The father's contention that the Supreme Court should have appointed an attorney for the child is unpreserved for appellate review and, in any event, without merit. "While appointment of an attorney for the child in a contested custody matter remains the strong[ ] preferred practice, such appointment is discretionary, not mandatory" (Matter of Quinones v Quinones, 139 AD3d 1072, 1074 [2016] [internal quotation marks omitted]; see Matter of Keen v Stephens, 114 AD3d 1029 [2014]; Jean v Jean, 59 AD3d 599 [2009]).

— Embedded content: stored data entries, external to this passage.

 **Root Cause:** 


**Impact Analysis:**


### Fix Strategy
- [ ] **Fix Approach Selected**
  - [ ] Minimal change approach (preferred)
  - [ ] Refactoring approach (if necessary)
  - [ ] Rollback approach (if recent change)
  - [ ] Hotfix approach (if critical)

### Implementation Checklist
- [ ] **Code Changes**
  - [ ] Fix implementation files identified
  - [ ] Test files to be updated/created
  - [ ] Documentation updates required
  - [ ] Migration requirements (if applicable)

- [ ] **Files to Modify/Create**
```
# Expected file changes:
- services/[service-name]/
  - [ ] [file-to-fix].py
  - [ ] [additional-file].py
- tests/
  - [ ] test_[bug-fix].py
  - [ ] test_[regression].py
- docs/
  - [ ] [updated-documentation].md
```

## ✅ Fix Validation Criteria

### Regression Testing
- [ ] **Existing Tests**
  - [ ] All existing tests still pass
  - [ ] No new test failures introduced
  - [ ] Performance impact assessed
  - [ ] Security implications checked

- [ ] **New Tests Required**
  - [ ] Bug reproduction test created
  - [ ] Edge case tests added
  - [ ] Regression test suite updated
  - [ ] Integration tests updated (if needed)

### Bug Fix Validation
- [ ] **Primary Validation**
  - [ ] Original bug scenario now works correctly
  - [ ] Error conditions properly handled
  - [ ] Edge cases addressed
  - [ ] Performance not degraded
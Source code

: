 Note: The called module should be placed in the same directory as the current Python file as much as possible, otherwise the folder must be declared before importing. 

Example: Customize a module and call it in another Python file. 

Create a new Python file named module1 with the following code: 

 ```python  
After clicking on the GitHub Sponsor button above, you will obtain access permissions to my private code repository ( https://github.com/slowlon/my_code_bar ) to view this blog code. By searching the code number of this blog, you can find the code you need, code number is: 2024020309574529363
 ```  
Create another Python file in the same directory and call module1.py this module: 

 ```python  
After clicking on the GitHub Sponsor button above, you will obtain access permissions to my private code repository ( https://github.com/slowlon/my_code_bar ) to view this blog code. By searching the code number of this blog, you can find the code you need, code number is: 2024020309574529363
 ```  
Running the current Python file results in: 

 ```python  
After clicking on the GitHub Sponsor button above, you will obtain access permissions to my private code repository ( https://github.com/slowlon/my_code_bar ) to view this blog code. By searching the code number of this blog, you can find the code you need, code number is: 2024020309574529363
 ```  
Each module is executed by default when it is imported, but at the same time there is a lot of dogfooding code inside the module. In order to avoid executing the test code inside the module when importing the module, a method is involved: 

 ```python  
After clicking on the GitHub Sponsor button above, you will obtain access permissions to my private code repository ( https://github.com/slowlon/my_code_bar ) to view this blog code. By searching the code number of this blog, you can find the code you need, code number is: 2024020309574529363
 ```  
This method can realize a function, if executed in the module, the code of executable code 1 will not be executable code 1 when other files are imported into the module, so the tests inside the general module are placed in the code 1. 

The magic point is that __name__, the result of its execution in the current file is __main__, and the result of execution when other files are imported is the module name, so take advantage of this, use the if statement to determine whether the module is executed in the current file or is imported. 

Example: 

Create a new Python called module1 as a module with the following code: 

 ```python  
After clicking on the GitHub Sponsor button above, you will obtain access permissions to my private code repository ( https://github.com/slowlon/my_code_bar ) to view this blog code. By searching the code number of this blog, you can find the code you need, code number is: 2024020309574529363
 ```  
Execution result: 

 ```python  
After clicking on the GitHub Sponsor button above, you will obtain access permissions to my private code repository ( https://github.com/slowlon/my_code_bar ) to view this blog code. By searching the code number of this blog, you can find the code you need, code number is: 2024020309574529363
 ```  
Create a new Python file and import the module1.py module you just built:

Under the circumstances of this case, including the young age of the child and the absence of demonstrable prejudice to the child's interests, the court providently exercised its discretion in not appointing an attorney for the child (see Matter of Quinones v Quinones, 139 AD3d at 1074).
Contrary to the father's contention, the Supreme Court providently exercised its discretion in prohibiting him from filing any new petitions without permission of the court. Public policy generally mandates free access to the courts (see Matter of Pignataro v Davis, 8 AD3d 487 [2004]; Sassower v Signorelli, 99 AD2d 358 [1984]). However, a party may forfeit that right if he or she abuses the judicial process by engaging in meritless litigation motivated by spite or ill will (see Matter of Pignataro v Davis, 8 AD3d 487 [2004]; Duffy v Holt-Harris, 260 AD2d 595 [1999]). There is an ample basis in the record to support the court's determination to prevent the father from engaging in further vexatious litigation. Connolly, J.P., Chambers, Dowling and Voutsinas, JJ., concur.